What’s Your Culture?
By creating an excellent corporate culture – and then honing it regularly and sharing it with both existing and prospective employees – electrical distributors can not only stem the flow of exiting employees, but they can also engage veteran workers, and attract new candidates. Defined by Inc., magazine as “the shared values, attitudes, standards, and beliefs that characterize members of an organization and define its nature,” corporate culture is rooted in an organization’s goals, strategies, structure, and approaches to labor, customers, investors, and the greater community. “As such, it is an essential component in any business’s ultimate success or failure,” Inc. concludes.
“Your company culture defines the environment in which your employees are going to work, and the environment that’s ultimately going to be conveyed to your customers,” says Amanda Shore, a human resources expert with Herd Wisdom in Montreal. “To put it simply, your happy employees lead to satisfied customers because a happy employee is going to do whatever it takes to ensure that customer is taken care of and happy.”
And because engaged, happy staff members want to contribute to the success of the company, creating a supportive atmosphere for them to come to work 8+ hours a day is extremely important. “That will lead to company loyalty and ensure that they really want to be a part of your organization,” says Shore. “It will literally motivate them to success and keep them around for the long term, rather than just serving as a ‘stepping stone’ for them as they look for their next job.”

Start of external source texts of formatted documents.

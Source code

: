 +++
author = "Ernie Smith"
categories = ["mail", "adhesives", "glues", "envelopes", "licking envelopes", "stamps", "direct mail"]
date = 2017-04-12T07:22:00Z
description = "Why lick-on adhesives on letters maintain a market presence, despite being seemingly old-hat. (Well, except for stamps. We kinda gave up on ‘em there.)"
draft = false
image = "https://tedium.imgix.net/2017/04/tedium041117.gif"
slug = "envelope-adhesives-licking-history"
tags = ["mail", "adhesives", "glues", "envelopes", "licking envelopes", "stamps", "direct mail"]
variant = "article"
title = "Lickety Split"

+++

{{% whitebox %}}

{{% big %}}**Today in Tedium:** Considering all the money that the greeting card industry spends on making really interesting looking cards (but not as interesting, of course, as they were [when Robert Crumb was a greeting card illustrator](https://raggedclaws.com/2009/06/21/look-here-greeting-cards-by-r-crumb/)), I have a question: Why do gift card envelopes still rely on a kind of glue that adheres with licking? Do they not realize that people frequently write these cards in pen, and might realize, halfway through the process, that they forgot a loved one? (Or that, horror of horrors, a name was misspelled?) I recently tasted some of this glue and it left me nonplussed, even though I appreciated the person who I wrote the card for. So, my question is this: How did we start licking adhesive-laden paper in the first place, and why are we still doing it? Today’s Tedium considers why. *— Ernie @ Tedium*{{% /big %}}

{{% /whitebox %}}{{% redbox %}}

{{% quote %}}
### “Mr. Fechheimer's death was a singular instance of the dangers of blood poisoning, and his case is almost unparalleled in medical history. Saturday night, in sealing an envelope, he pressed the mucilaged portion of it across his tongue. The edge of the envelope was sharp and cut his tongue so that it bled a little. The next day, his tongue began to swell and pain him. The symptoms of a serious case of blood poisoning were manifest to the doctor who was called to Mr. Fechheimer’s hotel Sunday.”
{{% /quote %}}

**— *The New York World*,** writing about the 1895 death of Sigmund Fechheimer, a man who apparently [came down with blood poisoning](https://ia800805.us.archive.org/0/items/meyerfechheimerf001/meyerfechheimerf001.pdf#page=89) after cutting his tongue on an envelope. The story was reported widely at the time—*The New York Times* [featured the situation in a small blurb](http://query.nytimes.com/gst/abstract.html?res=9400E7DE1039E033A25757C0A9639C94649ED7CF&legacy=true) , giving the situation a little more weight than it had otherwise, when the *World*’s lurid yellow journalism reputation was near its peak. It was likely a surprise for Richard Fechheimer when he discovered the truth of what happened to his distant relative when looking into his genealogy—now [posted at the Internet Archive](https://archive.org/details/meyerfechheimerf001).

So, what does it take for a company to be an organization that people want to work for? According to the Human Capital Institute the perfect employee engagement cocktail is made up of 30 percent teamwork, 50 percent management, and 20 percent company culture. “The corporate culture piece is a very important component in the overall employee engagement picture,” says Shore. “Without it, firms can face some pretty steep challenges in the areas of employee engagement and retention.”
Now is the Time to Act
Shore says distributors looking to improve their cultures should start by examining their current organizational values, management actions, employee behaviors, and leadership habits. From there, strive to create a culture that rewards employees for simply coming to work, that inspires candidates to fill out job applications, and that creates a positive public image. “An organization’s vision and values should be more than words on a fancy piece of paper,” says Shore. “They need to be words and actions that the company lives by.”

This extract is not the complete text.